QUOTA DI AVVIAMENTO AL FAMILIARE CHE «ESCE»

La domanda

In caso di cessazione di un rapporto di impresa familiare (l'impresa permane, ma il familiare smette di prestare la propria opera), spetta sempre e comunque, al familiare uscente, la quota d'impresa? Se tutti gli utili prodotti negli anni di permanenza dell'impresa familiare sono sempre stati interamente distributi ai partecipanti, il familiare uscente ha comunque diritto a delle somme? Per esempio, se l'impresa ha prodotto sempre e solo utili in denaro, sempre distribuiti senza mai incrementare l'attivo, eccezion fatta per un eventuale avviamento che si può pensare essersi formato negli anni, al momento dell'uscita dall'impresa, al familiare spetterebbe una quota di avviamento?

La risposta è affermativa.
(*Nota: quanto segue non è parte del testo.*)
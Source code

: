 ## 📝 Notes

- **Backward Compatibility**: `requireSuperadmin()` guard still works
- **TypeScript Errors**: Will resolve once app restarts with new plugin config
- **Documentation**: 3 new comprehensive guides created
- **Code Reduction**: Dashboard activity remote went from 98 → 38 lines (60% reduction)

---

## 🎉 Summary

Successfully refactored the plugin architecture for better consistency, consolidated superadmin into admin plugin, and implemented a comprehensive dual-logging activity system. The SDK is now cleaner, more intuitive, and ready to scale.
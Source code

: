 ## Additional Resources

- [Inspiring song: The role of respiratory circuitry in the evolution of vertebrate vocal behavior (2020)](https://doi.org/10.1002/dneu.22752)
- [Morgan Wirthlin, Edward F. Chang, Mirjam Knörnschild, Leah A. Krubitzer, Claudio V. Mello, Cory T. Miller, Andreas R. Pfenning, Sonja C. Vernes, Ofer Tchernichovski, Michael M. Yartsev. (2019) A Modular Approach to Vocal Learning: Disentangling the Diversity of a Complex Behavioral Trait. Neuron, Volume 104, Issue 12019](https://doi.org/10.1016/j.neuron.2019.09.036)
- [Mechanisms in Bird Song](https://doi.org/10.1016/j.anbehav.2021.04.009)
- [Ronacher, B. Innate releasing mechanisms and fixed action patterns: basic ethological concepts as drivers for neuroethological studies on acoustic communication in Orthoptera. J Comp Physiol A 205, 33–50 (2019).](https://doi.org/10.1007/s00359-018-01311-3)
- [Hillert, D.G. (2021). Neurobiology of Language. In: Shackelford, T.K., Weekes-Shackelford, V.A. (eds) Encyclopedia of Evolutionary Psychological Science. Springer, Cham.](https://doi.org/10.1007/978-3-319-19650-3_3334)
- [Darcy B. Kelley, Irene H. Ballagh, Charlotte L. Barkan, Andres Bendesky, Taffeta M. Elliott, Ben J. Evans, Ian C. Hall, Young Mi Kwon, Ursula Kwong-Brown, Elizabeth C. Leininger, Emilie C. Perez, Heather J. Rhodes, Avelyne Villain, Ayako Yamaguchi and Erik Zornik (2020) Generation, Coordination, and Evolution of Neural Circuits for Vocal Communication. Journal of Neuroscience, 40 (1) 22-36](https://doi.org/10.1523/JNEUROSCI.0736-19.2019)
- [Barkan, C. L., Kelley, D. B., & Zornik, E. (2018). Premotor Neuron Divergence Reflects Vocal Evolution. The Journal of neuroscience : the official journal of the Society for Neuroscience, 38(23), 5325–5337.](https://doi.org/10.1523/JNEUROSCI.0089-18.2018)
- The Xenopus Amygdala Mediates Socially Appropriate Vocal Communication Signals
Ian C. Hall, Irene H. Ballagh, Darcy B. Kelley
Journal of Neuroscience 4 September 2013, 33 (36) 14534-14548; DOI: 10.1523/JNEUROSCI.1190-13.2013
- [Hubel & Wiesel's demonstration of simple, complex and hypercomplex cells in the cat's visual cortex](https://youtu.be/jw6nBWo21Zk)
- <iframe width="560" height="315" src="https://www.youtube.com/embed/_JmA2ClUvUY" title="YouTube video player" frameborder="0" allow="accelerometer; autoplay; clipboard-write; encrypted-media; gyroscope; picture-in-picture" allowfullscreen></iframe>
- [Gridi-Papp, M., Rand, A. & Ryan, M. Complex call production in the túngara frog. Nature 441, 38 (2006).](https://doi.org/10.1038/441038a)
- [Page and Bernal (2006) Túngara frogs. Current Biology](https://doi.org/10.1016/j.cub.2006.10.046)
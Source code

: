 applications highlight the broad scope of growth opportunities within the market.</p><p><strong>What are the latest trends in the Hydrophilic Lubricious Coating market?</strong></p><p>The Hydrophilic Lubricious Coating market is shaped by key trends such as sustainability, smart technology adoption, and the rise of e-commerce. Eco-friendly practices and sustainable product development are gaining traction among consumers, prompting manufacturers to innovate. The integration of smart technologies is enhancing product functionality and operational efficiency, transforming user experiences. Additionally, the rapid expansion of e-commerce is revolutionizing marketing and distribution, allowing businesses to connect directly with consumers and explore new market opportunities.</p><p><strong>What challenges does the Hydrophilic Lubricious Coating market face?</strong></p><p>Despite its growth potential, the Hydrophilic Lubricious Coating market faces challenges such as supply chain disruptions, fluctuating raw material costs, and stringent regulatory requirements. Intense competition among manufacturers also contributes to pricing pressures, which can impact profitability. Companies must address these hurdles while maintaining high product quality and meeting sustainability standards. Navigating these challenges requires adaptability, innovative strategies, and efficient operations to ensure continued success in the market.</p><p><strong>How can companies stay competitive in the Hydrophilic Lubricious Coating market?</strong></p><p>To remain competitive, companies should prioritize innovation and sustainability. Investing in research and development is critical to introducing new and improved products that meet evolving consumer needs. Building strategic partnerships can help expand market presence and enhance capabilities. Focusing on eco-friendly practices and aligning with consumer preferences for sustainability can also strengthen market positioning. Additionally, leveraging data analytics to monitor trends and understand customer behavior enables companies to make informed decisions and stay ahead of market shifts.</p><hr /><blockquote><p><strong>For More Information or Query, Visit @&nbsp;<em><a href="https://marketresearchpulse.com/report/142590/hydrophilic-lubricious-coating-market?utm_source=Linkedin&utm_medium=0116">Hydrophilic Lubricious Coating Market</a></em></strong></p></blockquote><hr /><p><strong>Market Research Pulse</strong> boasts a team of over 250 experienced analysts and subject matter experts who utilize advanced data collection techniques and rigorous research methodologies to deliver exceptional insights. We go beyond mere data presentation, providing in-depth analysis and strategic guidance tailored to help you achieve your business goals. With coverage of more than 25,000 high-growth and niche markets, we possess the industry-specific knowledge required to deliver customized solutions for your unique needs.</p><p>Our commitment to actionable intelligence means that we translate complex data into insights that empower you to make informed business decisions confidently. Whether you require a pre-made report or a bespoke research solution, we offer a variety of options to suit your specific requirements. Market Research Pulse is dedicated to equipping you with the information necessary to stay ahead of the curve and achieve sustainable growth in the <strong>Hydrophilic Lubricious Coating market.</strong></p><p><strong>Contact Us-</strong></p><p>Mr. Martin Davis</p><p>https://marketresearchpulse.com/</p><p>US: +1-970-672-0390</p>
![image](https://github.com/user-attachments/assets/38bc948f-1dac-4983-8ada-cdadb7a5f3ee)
L’articolo 230-bis del Codice civile prevede che il familiare, che presta in modo continuativo la sua attività di lavoro nella famiglia o nell'impresa familiare, ha diritto al mantenimento secondo la condizione patrimoniale della famiglia e partecipa agli utili dell'impresa familiare e ai beni acquistati con essi, nonché agli incrementi dell'azienda, anche in ordine all'avviamento, in proporzione alla quantità e qualità del lavoro prestato.Il comma 4 dello stesso articolo 230-bis del Codice civile stabilisce che il diritto di partecipazione è intrasferibile, salvo che il trasferimento avvenga a favore di familiari (coniuge, parenti entro il terzo grado, affini entro il secondo), con il consenso di tutti i partecipanti. Il diritto di partecipazione può essere liquidato in denaro alla cessazione, per qualsiasi causa, della prestazione del lavoro, e altresì in caso di alienazione dell'azienda. Il pagamento può avvenire in più annualità, determinate, in mancanza di accordo, dal giudice.